Currently there are 15 Muslims serving in Navy and 88 employed across the ADF, a figure that Captain Shindy aims to increase.
“These numbers are quite small, which shows that perhaps a career in the ADF is not part of the thinking of the Australian Islamic community.”
Vice Admiral Griggs said he was very pleased that Captain Shindy had agreed to work directly for him on this critical issue.
"It is not just about recruitment, but about enhancing the diversity and capability of the Navy and gaining a much deeper understanding of many of the navies we work with on a regular basis," said Vice Admiral Griggs.
While the reasons for the lower representation of Muslims within Navy are yet to be identified, Captain Shindy says misunderstandings and misconceptions on both sides are probably playing a part.
“There may be a lack of confidence from members of the Islamic community in relation to whether or not they would be accepted as media reports on apparent “Muslim” activities are generally more negative than positive. My role will be to explore and dispel the myth that the behaviours of a few unsavoury characters operating on the fringes of a community somehow represent the values and principles of the whole,” said Captain Shindy.
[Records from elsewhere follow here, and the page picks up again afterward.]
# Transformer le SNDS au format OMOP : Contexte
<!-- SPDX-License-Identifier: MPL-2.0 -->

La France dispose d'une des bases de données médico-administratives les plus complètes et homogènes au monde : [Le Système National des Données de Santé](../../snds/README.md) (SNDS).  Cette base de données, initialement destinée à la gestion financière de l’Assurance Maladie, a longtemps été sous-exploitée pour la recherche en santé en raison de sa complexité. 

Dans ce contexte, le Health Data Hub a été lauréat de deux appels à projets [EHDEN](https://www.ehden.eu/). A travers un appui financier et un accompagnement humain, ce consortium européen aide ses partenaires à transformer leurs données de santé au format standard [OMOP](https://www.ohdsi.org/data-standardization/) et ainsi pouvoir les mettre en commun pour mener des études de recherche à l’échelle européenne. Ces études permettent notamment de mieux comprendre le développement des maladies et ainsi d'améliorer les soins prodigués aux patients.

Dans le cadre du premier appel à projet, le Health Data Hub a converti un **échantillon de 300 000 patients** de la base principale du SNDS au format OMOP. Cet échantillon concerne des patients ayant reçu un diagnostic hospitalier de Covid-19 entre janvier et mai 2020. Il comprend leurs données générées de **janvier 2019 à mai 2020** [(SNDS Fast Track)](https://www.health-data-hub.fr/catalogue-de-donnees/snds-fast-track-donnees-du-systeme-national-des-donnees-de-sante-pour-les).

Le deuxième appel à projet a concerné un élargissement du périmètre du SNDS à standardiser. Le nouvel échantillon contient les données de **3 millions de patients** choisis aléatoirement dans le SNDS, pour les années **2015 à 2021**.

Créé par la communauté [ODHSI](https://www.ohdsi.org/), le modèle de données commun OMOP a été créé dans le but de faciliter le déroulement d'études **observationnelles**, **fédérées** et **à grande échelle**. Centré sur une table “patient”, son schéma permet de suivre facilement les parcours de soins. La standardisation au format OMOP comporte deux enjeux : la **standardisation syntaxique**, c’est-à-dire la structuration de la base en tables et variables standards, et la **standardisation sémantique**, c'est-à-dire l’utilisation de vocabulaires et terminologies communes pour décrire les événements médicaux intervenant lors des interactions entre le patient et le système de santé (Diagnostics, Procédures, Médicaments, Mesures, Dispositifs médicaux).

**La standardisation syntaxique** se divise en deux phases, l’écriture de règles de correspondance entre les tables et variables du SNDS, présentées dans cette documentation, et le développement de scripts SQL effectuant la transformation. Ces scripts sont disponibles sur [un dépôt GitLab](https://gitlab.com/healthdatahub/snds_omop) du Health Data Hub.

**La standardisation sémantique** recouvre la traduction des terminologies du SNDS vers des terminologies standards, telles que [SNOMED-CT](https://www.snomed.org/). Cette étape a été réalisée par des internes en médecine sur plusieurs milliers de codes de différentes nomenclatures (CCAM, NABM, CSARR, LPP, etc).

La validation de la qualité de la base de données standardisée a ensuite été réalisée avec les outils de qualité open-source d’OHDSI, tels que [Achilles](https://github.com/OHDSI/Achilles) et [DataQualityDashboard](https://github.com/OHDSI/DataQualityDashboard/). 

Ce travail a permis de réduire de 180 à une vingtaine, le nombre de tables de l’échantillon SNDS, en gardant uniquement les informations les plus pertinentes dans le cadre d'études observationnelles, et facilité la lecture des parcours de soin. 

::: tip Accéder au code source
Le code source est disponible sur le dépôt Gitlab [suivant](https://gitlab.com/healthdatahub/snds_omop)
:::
“By starting the conversation, Navy will get a better understanding about Muslims’ attitudes and beliefs and about their compatibility with the ADF. Likewise, the Australian Muslim community will have greater opportunities to see the Navy in particular, and the ADF more broadly, as an employer of choice. From there we can see what can be done to tap into some of the talent that might be out there,” said Captain Shindy.
It’s not all about recruitment though with education firmly on the agenda.
“As a Navy we frequently work with other navies that are predominantly Muslim. This is a chance to educate our people a little more about the way Muslim’s think about life in general. This will help us to engage and operate together better and form stronger ties,” said Captain Shindy.
Captain Shindy says the Navy is already well positioned to improve cultural sensitivity and has been embracing change for years.
“As a woman, as a Muslim and as an engineer I have had a box seat to seeing Navy evolve. During my 24 years in Defence there’s been a lot of change. Have there been challenges - yes absolutely. Has there been resistance by some individuals with certain views, yes but we are getting there. Navy today is much more inclusive and we’re moving in a much more positive direction day by day,” said Captain Shindy.
While the ADF already has broad policies which are inclusive of religious difference, there are some new initiatives already in train which will pull down some of the barriers. An example of this is the recent approval of Islamic attire as an option for Navy uniform.
“The introduction of the hijab and looser fitting uniforms as an option removes one barrier which could prevent a female of Islamic faith considering a career in Navy.
“This is a good example of Navy actively pursuing change and opening the door to people who may not have previously thought about joining the organisation because of perceived restrictions on dress,” said Captain Shindy.